Individual Work
The Silent Numbers

The Silent Numbers is a hypertext piece by Matthew Kirkpatrick that blends both fiction and non-fiction elements to create a storyline based around the concept of number stations and their transmissions. Including both Kirkpatrick’s own pieces of fiction and real messages from an anonymous number stations email group, Kirkpatrick builds the story of an unknown individual who listens to these number stations and their transmissions. This individual grows increasingly obsessed with listening to and recording transmissions, before shifting towards a state of paranoia as the origin of these transmissions seem to be a lot closer to home. The plot and story structure of this hypertext piece is very abstract, with little to no indication about who’s speaking or their identity. First person pov is often used in the texts to discuss transmissions, but there’s little to no identification about who that “I” actually is. Further pushing this theme of anonymity and the unknown that The Silent Numbers revolves around. The program starts running automatically when opened, with the audio component that accompanies this piece having to be started manually. White text fades in on a black background, with all html links highlighted in blue and underlined. The text varies in where it appears on the screen, and usually only stays visible for a max of four seconds before fading out.

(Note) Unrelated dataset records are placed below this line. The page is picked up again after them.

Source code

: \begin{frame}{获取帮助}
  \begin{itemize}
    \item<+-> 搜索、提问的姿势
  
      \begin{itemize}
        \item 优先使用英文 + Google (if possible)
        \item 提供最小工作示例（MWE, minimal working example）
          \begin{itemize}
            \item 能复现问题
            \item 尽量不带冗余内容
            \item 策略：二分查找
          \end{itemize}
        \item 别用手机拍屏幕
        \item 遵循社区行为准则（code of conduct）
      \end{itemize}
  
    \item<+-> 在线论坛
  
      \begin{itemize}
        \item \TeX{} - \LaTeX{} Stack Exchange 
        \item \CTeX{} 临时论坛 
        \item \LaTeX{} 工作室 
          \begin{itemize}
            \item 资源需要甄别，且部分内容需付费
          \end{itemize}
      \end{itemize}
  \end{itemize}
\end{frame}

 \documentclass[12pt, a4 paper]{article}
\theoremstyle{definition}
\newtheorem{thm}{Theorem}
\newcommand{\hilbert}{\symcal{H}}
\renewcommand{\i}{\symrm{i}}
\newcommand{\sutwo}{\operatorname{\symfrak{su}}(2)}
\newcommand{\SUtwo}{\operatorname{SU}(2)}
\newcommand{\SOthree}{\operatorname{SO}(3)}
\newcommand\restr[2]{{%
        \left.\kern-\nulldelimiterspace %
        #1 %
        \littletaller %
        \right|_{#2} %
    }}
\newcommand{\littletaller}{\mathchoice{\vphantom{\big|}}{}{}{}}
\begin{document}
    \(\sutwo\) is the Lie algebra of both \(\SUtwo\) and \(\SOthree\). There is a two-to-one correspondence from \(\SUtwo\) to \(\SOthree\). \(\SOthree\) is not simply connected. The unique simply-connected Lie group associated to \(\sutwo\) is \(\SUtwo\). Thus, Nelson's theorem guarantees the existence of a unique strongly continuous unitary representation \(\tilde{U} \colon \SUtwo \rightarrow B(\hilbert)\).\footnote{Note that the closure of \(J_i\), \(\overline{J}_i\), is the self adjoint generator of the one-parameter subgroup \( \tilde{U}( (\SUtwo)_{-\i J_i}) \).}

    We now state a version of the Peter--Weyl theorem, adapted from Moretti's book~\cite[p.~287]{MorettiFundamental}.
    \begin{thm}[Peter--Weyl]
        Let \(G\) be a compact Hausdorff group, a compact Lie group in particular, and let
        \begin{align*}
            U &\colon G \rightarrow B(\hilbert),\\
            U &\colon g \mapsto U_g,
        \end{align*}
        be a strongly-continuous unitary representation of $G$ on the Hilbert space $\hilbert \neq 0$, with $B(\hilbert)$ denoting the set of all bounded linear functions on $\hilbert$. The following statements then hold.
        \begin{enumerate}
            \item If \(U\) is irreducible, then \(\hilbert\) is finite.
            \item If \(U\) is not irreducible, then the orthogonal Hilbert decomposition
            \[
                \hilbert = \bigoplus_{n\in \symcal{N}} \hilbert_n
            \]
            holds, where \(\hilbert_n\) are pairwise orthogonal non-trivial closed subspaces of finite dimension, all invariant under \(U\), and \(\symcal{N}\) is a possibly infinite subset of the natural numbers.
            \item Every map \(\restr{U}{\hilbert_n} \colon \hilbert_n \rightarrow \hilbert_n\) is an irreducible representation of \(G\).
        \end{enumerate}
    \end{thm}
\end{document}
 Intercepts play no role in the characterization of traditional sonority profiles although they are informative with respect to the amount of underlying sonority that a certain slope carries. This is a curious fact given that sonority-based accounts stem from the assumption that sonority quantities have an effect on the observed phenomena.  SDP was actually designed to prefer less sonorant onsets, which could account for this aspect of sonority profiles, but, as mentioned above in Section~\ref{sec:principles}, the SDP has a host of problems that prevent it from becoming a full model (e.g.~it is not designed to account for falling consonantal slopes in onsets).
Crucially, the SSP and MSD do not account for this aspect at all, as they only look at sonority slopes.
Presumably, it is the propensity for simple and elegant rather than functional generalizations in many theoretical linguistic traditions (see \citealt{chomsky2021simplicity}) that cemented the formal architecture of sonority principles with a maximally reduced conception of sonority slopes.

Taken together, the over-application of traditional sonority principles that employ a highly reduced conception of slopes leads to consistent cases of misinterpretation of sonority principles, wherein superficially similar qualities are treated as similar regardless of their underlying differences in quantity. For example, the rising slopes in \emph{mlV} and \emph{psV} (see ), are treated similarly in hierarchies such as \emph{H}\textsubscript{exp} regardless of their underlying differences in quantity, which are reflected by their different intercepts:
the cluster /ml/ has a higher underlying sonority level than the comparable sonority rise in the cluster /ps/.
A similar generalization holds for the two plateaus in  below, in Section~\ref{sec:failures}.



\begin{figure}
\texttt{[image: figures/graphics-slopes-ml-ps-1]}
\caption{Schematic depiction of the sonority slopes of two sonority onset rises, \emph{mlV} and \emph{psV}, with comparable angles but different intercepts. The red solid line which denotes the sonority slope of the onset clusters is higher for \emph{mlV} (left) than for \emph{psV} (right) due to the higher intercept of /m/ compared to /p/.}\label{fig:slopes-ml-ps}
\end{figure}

Texts that include html links are the only exception to this, as they will stay visible on the page until the viewer clicks on the links. The audio component of this piece is an audio collage which Kirkpatrick created using real transmissions from number stations. Within the audio listeners can pick out human voices reading numbers, static, jingles, folk songs, whistle noises, beeping, and other varying sounds that are often overlaid on each other. The audio is also at times distorted and unrecognizable, along with technical lingo relating to transmissions and even seemingly random numbers appearing on screen that often reads like gibberish; especially to viewers who aren't familiar with number stations.